Literature DB >> 31599331

MSDB: a comprehensive, annotated database of microsatellites.

Akshay Kumar Avvaru^1,2, Deepak Sharma¹, Archana Verma¹, Rakesh K Mishra¹, Divya Tej Sowpati¹.

Abstract

Microsatellites are short tandem repeats of 1-6 nucleotide motifs, studied for their utility as genome markers and in forensics. Recent evidence points to the role of microsatellites in important regulatory functions, and their length polymorphisms at coding regions are linked to various neurodegenerative disorders in humans. Microsatellites show a taxon-specific enrichment in eukaryotic genomes, and their evolution remains poorly understood. Though other databases of microsatellites exist, they fall short on several fronts. MSDB (MicroSatellite DataBase) is a collection of >4 billion microsatellites from 37 680 genomes presented in a user-friendly web portal for easy, interactive analysis and visualization.
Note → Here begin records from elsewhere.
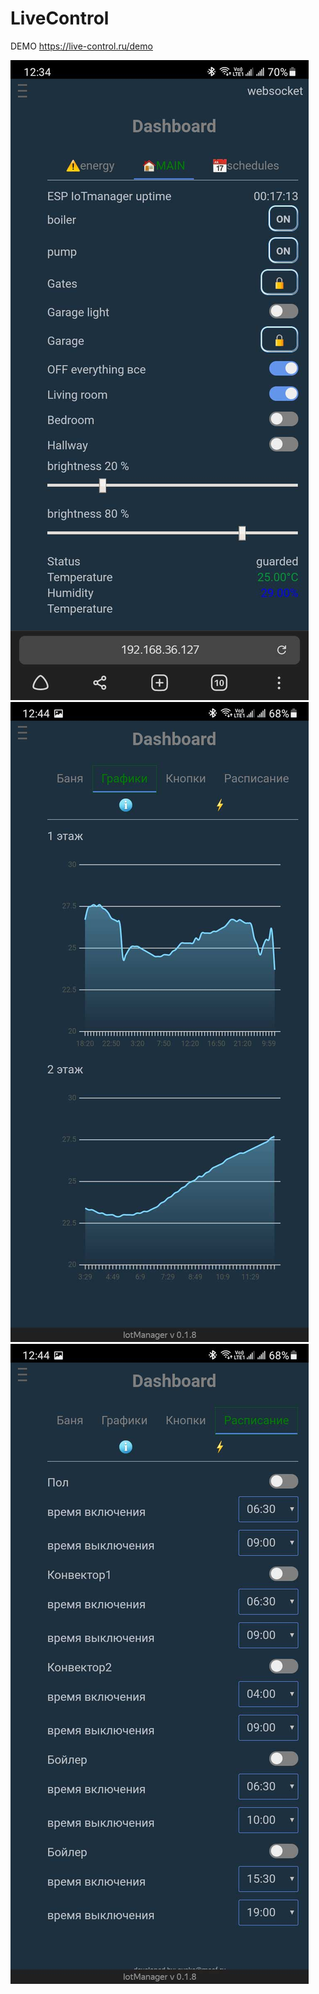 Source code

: # LiveControl

DEMO https://live-control.ru/demo

![alt text](screenshots/scr.jpg?raw=true)
![alt text](screenshots/10.jpg?raw=true)
![alt text](screenshots/11.jpg?raw=true)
This is by far the most comprehensive, annotated, updated database to access and analyze microsatellite data of multiple species. The features of MSDB enable users to explore the data as tables that can be filtered and exported, and also as interactive charts to view and compare the data of multiple species simultaneously. Its modularity and architecture permit seamless updates with new data, making it a powerful tool and useful resource to researchers working on this important class of DNA elements, particularly in context of their evolution and emerging roles in genome organization and gene regulation.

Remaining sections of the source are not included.